You’ve probably chatted with an AI assistant like ChatGPT, Claude, or Llama. You type a question, and it fires back with a polished, well-structured answer — articulate, exhaustive, and unfailingly polite. These models are trained to be ideal conversational partners.

But here’s the catch: real human users aren’t like that.

Our requests in the wild are messy. We make typos, use slang, change our minds mid-conversation, and rarely lay out our entire request in perfect order. For example:

“write a python function to sort some numbers”
“oh, and only numbers from 1 to 9”
“actually, reverse it after sorting”
“and can you change the digits to words like ‘One’, ‘Two’?”

This gradual, sometimes chaotic, multi-turn interaction is exactly where even the most advanced AI assistants can falter. The challenge: How do we evaluate assistants in environments that resemble this real, “beautiful mess” of human conversation?

The common shortcut has been to ask a powerful AI assistant to simulate a human user talking to another assistant. Sounds reasonable, right? After all, if a model is good at language, it should be good at role-playing.

But in their paper Flipping the Dialogue, researchers from Microsoft and Georgia Tech show this is fundamentally flawed. Their surprising finding: the better an AI is at being an assistant, the worse it is at pretending to be a human user.

Instead, they introduce a new approach — training dedicated User Language Models (User LMs) designed from the ground up to mirror human conversational quirks.

And it’s not just an academic tweak: when GPT-4o is evaluated in conversation with a realistic User LM instead of another assistant, its task success rate drops from 74.6% to 57.4%. That means our current evaluation methods are giving us an overly rosy picture of how assistants handle real-world interactions.

A comparison showing how a GPT-4o user simulator is simple and direct, leading to success, while the purpose-built UserLM-8b is more nuanced and indirect, causing the assistant to fail.

Figure 1: Two simulators, two realities. On the left, GPT-4o role-plays as a user with simple, direct turns — and the assistant breezes through. On the right, UserLM-8b mirrors real users’ indirect style, and the assistant stumbles.


Why Assistant-LMs Fall Short as Simulated Users

Using an assistant LM to mimic a user is like hiring a Michelin-star chef to taste-test frozen dinners — technically competent, but fundamentally misaligned with the target audience.

Assistant LMs are tuned to be:

  • Helpful and cooperative — always trying to smooth the interaction.
  • Structured and exhaustive — often delivering the complete answer in one turn.
  • Reluctant to disengage — they rarely end the conversation, always waiting for more input.

Real users? We’re driven by our own goals, not by the desire to be “good” conversational partners. We’re terse because typing takes effort, we might introduce details piecemeal, and we’ll walk away without ceremony when we’re done.

When an assistant like GPT-4o is prompted to “act like a user,” it fights against its training. It may sprinkle in a typo, but its core persona — clarity, helpfulness, cooperation — shines through. That creates an unrealistically easy evaluation environment, leading to inflated performance scores for the assistant under test.


Flipping the Dialogue: Training Realistic User LMs

The researchers’ big insight is intuitive: to build a model that behaves like a user, train it on user data — not assistant outputs.

Instead of predicting the assistant’s next response, the model is trained to predict the user’s next turn. This is User Language Modeling, and it involves three key stages:

A diagram showing the pipeline for training a UserLM. It starts with real user-assistant conversations, generates high-level user intents from them, and then flips the dialogue to create training samples.

Figure 2: The training pipeline. Start with real user-assistant conversations, distill a high-level “user intent,” and train the model to produce the next user utterance based on that intent and dialogue so far.

1. Start with Real Conversations

The team used WildChat, a dataset of 478,000 real user–ChatGPT conversations from 192 countries. After removing duplicates, they had 384,336 conversations — a rich, messy source of authentic user behavior.

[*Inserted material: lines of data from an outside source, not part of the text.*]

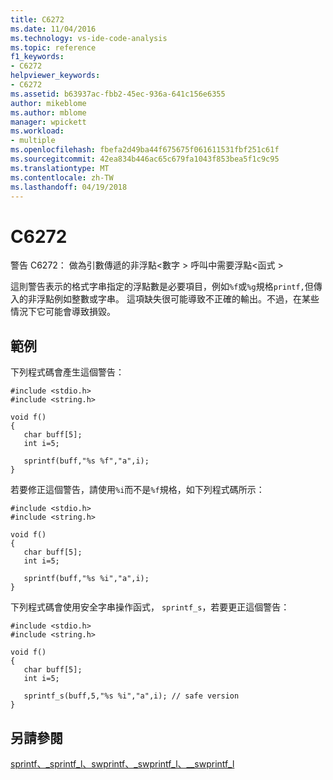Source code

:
 ```yaml
---
title: C6272
ms.date: 11/04/2016
ms.technology: vs-ide-code-analysis
ms.topic: reference
f1_keywords:
- C6272
helpviewer_keywords:
- C6272
ms.assetid: b63937ac-fbb2-45ec-936a-641c156e6355
author: mikeblome
ms.author: mblome
manager: wpickett
ms.workload:
- multiple
ms.openlocfilehash: fbefa2d49ba44f675675f061611531fbf251c61f
ms.sourcegitcommit: 42ea834b446ac65c679fa1043f853bea5f1c9c95
ms.translationtype: MT
ms.contentlocale: zh-TW
ms.lasthandoff: 04/19/2018
---
```

# <a name="c6272"></a>C6272
警告 C6272： 做為引數傳遞的非浮點\<數字 > 呼叫中需要浮點\<函式 >

 這則警告表示的格式字串指定的浮點數是必要項目，例如`%f`或`%g`規格`printf,`但傳入的非浮點例如整數或字串。 這項缺失很可能導致不正確的輸出。不過，在某些情況下它可能會導致損毀。

## <a name="example"></a>範例
 下列程式碼會產生這個警告：

```
#include <stdio.h>
#include <string.h>

void f()
{
   char buff[5];
   int i=5;

   sprintf(buff,"%s %f","a",i);
}

```

 若要修正這個警告，請使用`%i`而不是`%f`規格，如下列程式碼所示：

```
#include <stdio.h>
#include <string.h>

void f()
{
   char buff[5];
   int i=5;

   sprintf(buff,"%s %i","a",i);
}
```

 下列程式碼會使用安全字串操作函式， `sprintf_s`，若要更正這個警告：

```
#include <stdio.h>
#include <string.h>

void f()
{
   char buff[5];
   int i=5;

   sprintf_s(buff,5,"%s %i","a",i); // safe version
}
```

## <a name="see-also"></a>另請參閱
 [sprintf、_sprintf_l、swprintf、_swprintf_l、\__swprintf_l](/cpp/c-runtime-library/reference/sprintf-sprintf-l-swprintf-swprintf-l-swprintf-l)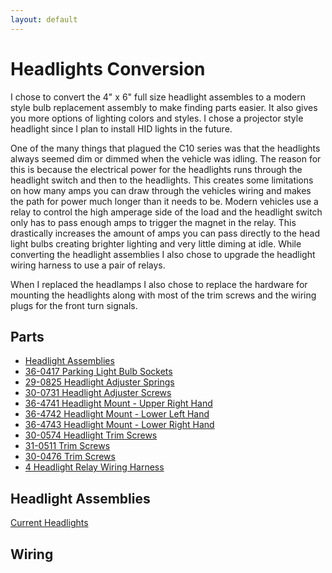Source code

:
 ```yaml
---
layout: default
---
```


# Headlights Conversion
I chose to convert the 4" x 6" full size headlight assembles to a modern style bulb replacement assembly to make finding parts easier. It also gives you more options of lighting colors and styles. I chose a projector style headlight since I plan to install HID lights in the future.

One of the many things that plagued the C10 series was that the headlights always seemed dim or dimmed when the vehicle was idling. The reason for this is because the electrical power for the headlights runs through the headlight switch and then to the headlights. This creates some limitations on how many amps you can draw through the vehicles wiring and makes the path for power much longer than it needs to be. Modern vehicles use a relay to control the high amperage side of the load and the headlight switch only has to pass enough amps to trigger the magnet in the relay. This drastically increases the amount of amps you can pass directly to the head light bulbs creating brighter lighting and very little diming at idle. While converting the headlight assemblies I also chose to upgrade the headlight wiring harness to use a pair of relays.

When I replaced the headlamps I also chose to replace the hardware for mounting the headlights along with most of the trim screws and the wiring plugs for the front turn signals.

## Parts
* [Headlight Assemblies](https://www.octanelighting.com/auto-lighting/headlights/4x6-headlights/4x6-black-projector-crystal-clear-glass-halogen-h-set-ol-138-black-60w-sw-2.html)
* [36-0417 Parking Light Bulb Sockets](https://www.lmctruck.com/1973-87-chevy-gmc/cc-1983-88-parklight-models-with-dual-headlights)
* [29-0825 Headlight Adjuster Springs](https://www.lmctruck.com/1973-87-chevy-gmc/cc-1981-87-dual-headlight)
* [30-0731 Headlight Adjuster Screws](https://www.lmctruck.com/1973-87-chevy-gmc/cc-1981-87-dual-headlight)
* [36-4741 Headlight Mount - Upper Right Hand](https://www.lmctruck.com/1973-87-chevy-gmc/cc-1981-87-dual-headlight)
* [36-4742 Headlight Mount - Lower Left Hand](https://www.lmctruck.com/1973-87-chevy-gmc/cc-1981-87-dual-headlight)
* [36-4743 Headlight Mount - Lower Right Hand](https://www.lmctruck.com/1973-87-chevy-gmc/cc-1981-87-dual-headlight)
* [30-0574 Headlight Trim Screws](https://www.lmctruck.com/1973-87-chevy-gmc/cc-1981-87-dual-headlight)
* [31-0511 Trim Screws](https://www.lmctruck.com/1973-87-chevy-gmc/cc-1985-87-grille-and-components-with-dual-headlights-gmc)
* [30-0476 Trim Screws](https://www.lmctruck.com/1973-87-chevy-gmc/cc-1985-87-grille-and-components-with-dual-headlights-gmc)
* [4 Headlight Relay Wiring Harness](https://www.amazon.com/gp/product/B00GNU37QU/ref=ppx_yo_dt_b_search_asin_title?ie=UTF8&psc=1)

## Headlight Assemblies
[Current Headlights](https://www.octanelighting.com/auto-lighting/headlights/4x6-headlights/4x6-black-projector-crystal-clear-glass-halogen-h-set-ol-138-black-60w-sw-2.html)



## Wiring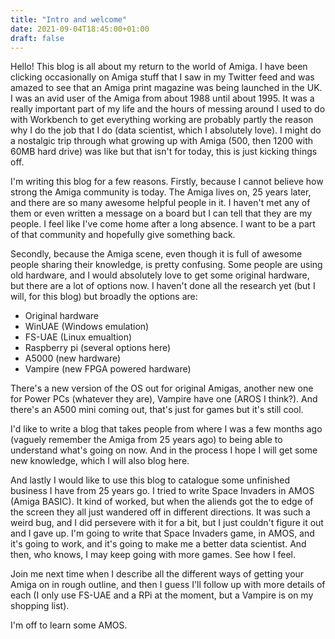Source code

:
 ```yaml
---
title: "Intro and welcome"
date: 2021-09-04T18:45:00+01:00
draft: false
---
```


Hello! This blog is all about my return to the world of Amiga. I have been clicking occasionally on Amiga stuff that I saw in my Twitter feed and was amazed to see that an Amiga print magazine was being launched in the UK. I was an avid user of the Amiga from about 1988 until about 1995. It was a really important part of my life and the hours of messing around I used to do with Workbench to get everything working are probably partly the reason why I do the job that I do (data scientist, which I absolutely love). I might do a nostalgic trip through what growing up with Amiga (500, then 1200 with 60MB hard drive) was like but that isn't for today, this is just kicking things off.

I'm writing this blog for a few reasons. Firstly, because I cannot believe how strong the Amiga community is today. The Amiga lives on, 25 years later, and there are so many awesome helpful people in it. I haven't met any of them or even written a message on a board but I can tell that they are my people. I feel like I've come home after a long absence. I want to be a part of that community and hopefully give something back.

Secondly, because the Amiga scene, even though it is full of awesome people sharing their knowledge, is pretty confusing. Some people are using old hardware, and I would absolutely love to get some original hardware, but there are a lot of options now. I haven't done all the research yet (but I will, for this blog) but broadly the options are:

* Original hardware
* WinUAE (Windows emulation)
* FS-UAE (Linux emualtion)
* Raspberry pi (several options here)
* A5000 (new hardware)
* Vampire (new FPGA powered hardware)

There's a new version of the OS out for original Amigas, another new one for Power PCs (whatever they are), Vampire have one (AROS I think?). And there's an A500 mini coming out, that's just for games but it's still cool.

I'd like to write a blog that takes people from where I was a few months ago (vaguely remember the Amiga from 25 years ago) to being able to understand what's going on now. And in the process I hope I will get some new knowledge, which I will also blog here. 

And lastly I would like to use this blog to catalogue some unfinished business I have from 25 years go. I tried to write Space Invaders in AMOS (Amiga BASIC). It kind of worked, but when the aliends got the to edge of the screen they all just wandered off in different directions. It was such a weird bug, and I did persevere with it for a bit, but I just couldn't figure it out and I gave up. I'm going to write that Space Invaders game, in AMOS, and it's going to work, and it's going to make me a better data scientist. And then, who knows, I may keep going with more games. See how I feel.

Join me next time when I describe all the different ways of getting your Amiga on in rough outline, and then I guess I'll follow up with more details of each (I only use FS-UAE and a RPi at the moment, but a Vampire is on my shopping list).

I'm off to learn some AMOS.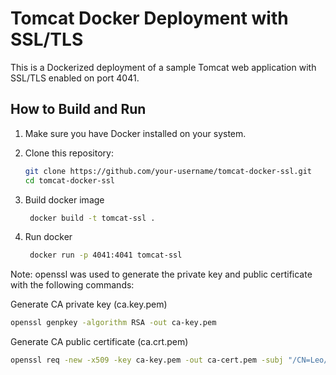 # Tomcat Docker Deployment with SSL/TLS

This is a Dockerized deployment of a sample Tomcat web application with SSL/TLS enabled on port 4041.

## How to Build and Run

1. Make sure you have Docker installed on your system.

2. Clone this repository:

   ```bash
   git clone https://github.com/your-username/tomcat-docker-ssl.git
   cd tomcat-docker-ssl
   ```

3. Build docker image

   ```bash
    docker build -t tomcat-ssl .
    ```

4. Run docker

   ```bash
    docker run -p 4041:4041 tomcat-ssl
   ```

Note: openssl was used to generate the private key and public certificate with the following commands:

Generate CA private key (ca.key.pem)
   ```bash
   openssl genpkey -algorithm RSA -out ca-key.pem
   ```
Generate CA public certificate (ca.crt.pem)
   ```bash
   openssl req -new -x509 -key ca-key.pem -out ca-cert.pem -subj "/CN=Leo/O=XpandIT"
   ```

2. Generate a “User Intent”

For each conversation, GPT-4o was asked to create a high-level summary of the user’s goal — the intent. Crucially, this wasn’t a verbatim script; it captured the overall aim without dictating exact phrasing.

Example intent:
“You are a user getting information about weight loss strategies and the impact of medications on weight gain.”

This way, the User LM has a guiding goal but retains room to vary its phrasing and conversational progression.

3. Train the Model to Be the User

Using “flipped” data — the conversation history + intent — the model (e.g., Llama3-8b-Base) learns to generate the next user turn. Over time, it picks up not just what to say, but how to say it like a human.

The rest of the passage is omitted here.